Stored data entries
○ ○ ○

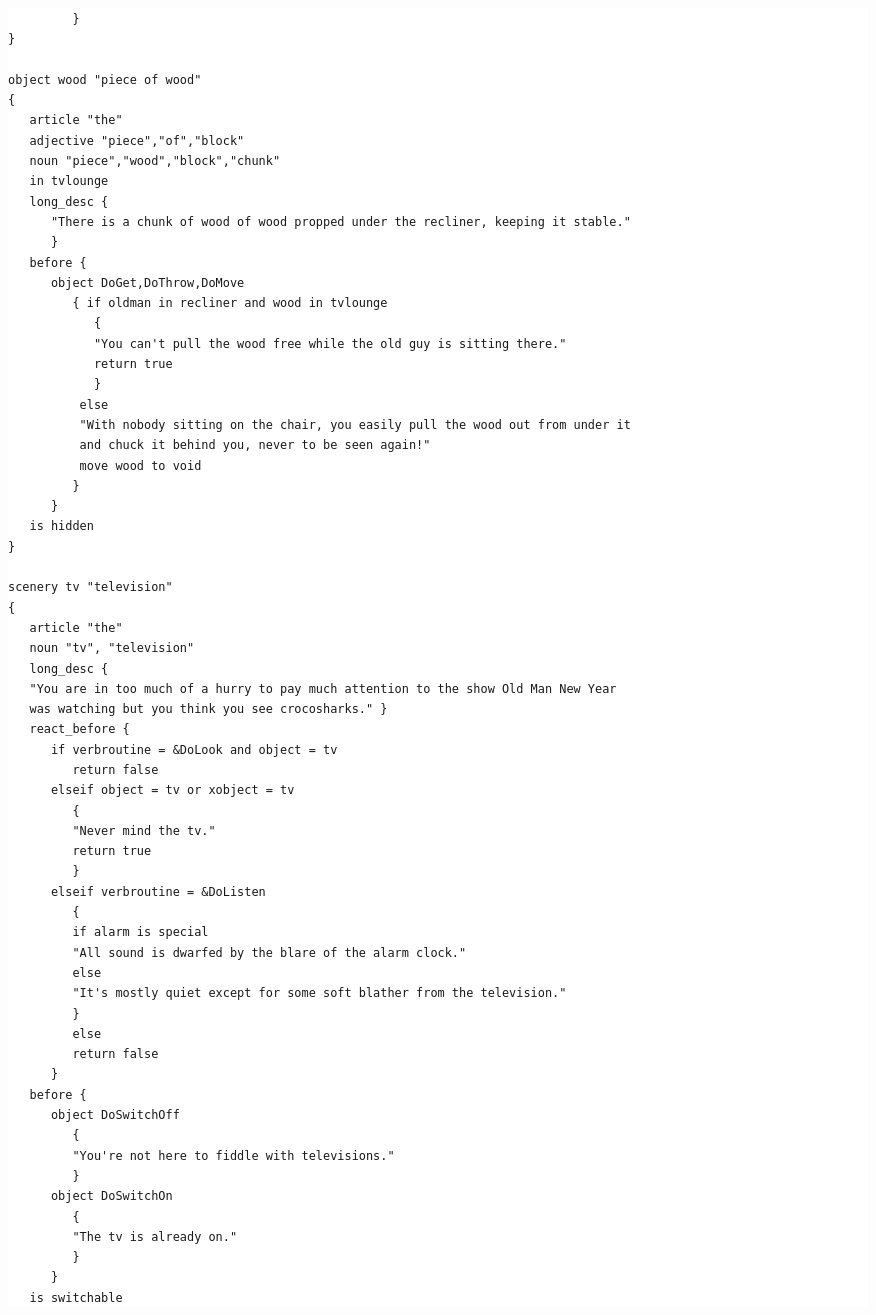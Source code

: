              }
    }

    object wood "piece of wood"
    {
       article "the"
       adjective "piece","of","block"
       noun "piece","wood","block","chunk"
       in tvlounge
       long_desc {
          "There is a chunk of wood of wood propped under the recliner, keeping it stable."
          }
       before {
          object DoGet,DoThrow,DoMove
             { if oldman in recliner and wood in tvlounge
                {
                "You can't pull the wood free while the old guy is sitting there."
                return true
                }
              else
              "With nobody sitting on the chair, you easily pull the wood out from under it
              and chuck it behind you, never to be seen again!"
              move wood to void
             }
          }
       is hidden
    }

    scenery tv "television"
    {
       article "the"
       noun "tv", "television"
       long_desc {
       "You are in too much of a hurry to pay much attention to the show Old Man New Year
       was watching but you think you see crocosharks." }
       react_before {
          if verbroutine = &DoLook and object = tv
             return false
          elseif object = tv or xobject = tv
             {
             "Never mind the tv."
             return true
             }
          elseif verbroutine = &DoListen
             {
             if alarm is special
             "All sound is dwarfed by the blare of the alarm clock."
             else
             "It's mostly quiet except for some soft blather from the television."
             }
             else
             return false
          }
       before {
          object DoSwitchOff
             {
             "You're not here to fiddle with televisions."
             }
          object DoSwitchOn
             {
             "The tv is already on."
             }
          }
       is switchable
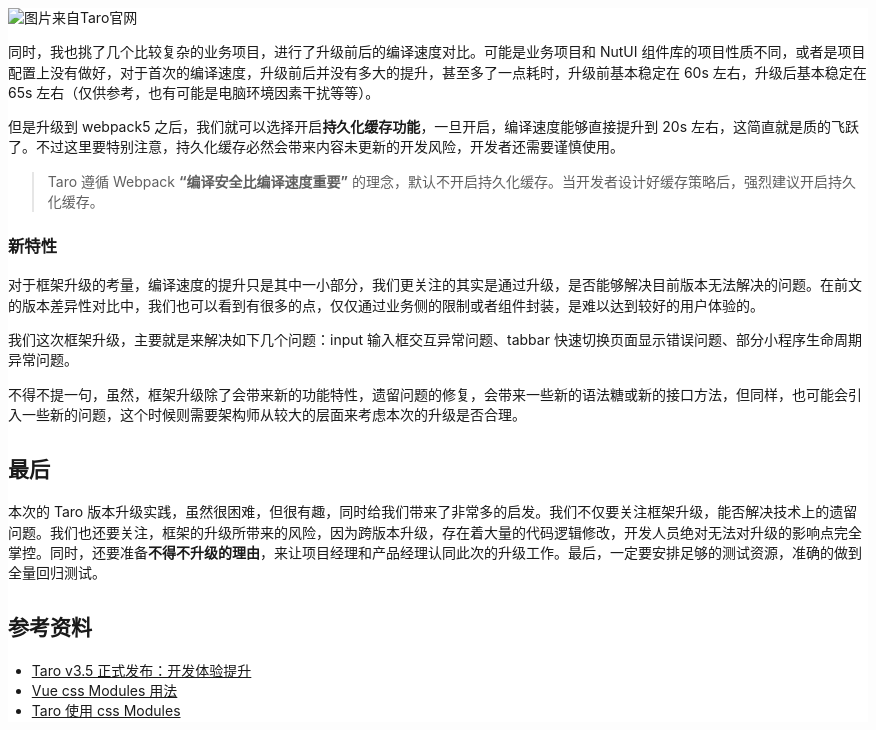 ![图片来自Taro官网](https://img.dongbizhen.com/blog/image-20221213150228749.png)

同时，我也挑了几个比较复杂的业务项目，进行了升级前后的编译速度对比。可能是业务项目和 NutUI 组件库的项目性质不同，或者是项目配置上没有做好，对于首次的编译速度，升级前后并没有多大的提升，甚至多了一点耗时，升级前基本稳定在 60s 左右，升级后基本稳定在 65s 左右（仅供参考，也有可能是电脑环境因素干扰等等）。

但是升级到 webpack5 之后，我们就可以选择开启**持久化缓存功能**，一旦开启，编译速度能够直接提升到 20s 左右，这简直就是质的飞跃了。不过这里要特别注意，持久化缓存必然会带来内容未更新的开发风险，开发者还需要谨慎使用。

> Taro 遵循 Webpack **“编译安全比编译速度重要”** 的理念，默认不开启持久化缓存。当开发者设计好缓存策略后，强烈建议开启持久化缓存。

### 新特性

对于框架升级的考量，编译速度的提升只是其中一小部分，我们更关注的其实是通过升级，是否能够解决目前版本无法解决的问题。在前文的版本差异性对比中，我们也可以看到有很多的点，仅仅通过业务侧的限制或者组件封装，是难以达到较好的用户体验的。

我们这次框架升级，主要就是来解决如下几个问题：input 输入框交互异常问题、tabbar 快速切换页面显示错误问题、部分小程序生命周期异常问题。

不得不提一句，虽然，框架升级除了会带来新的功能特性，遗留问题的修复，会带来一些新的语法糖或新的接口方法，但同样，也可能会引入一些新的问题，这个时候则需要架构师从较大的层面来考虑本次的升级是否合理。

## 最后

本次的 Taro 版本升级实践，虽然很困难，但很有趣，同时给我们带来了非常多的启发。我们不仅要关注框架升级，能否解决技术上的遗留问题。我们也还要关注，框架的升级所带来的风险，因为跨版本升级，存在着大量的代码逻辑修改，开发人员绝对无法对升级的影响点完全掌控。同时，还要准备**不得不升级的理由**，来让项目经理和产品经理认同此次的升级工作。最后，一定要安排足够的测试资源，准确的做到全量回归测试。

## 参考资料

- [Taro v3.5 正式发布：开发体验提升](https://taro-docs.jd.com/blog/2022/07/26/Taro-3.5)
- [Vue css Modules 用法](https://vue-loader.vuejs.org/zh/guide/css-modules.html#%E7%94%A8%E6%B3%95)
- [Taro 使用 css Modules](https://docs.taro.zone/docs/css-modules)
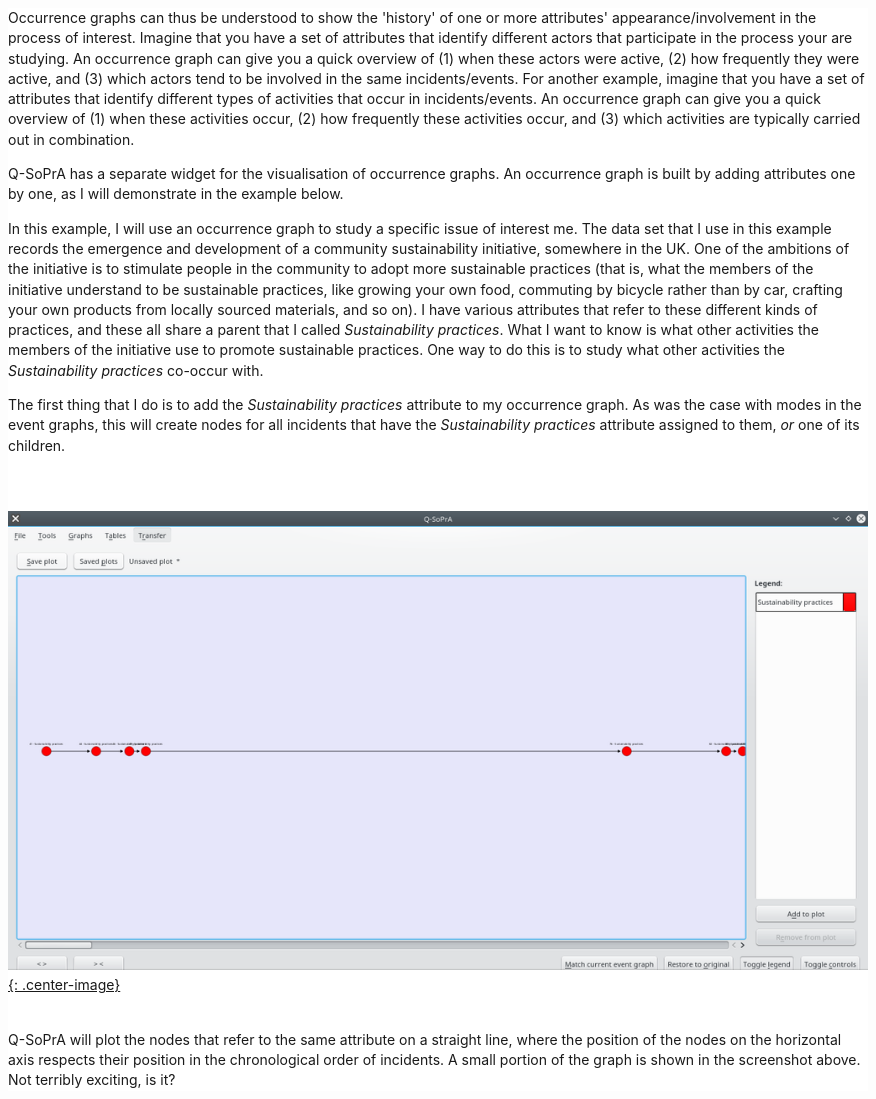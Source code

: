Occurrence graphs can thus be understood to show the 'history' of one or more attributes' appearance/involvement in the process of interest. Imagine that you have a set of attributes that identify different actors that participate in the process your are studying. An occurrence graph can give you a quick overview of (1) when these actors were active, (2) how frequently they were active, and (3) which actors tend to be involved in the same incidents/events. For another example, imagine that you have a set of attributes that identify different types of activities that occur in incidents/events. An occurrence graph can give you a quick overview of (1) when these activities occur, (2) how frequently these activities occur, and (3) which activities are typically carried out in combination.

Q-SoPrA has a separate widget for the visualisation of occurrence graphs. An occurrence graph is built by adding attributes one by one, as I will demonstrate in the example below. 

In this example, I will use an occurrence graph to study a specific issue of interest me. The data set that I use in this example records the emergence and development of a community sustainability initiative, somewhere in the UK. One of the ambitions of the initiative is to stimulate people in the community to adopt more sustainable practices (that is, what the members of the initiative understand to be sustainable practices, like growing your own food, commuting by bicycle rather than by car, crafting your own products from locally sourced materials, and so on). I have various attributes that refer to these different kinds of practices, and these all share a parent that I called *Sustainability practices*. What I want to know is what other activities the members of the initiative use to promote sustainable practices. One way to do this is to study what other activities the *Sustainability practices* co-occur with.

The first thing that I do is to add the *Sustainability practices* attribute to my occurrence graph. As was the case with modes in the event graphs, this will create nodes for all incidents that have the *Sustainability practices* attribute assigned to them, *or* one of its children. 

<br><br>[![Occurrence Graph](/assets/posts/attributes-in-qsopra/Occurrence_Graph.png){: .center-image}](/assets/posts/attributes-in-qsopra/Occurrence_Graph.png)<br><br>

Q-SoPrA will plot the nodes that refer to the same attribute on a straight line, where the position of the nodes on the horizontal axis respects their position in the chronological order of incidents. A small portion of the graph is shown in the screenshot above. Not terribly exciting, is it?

○ ○ ○

▸ **What you have to do**
For each line of the entries that includes "object", show that line.

▸ **Result of the exercise**
    object wood "piece of wood"
          object DoGet,DoThrow,DoMove
          if verbroutine = &DoLook and object = tv
          elseif object = tv or xobject = tv
          object DoSwitchOff
          object DoSwitchOn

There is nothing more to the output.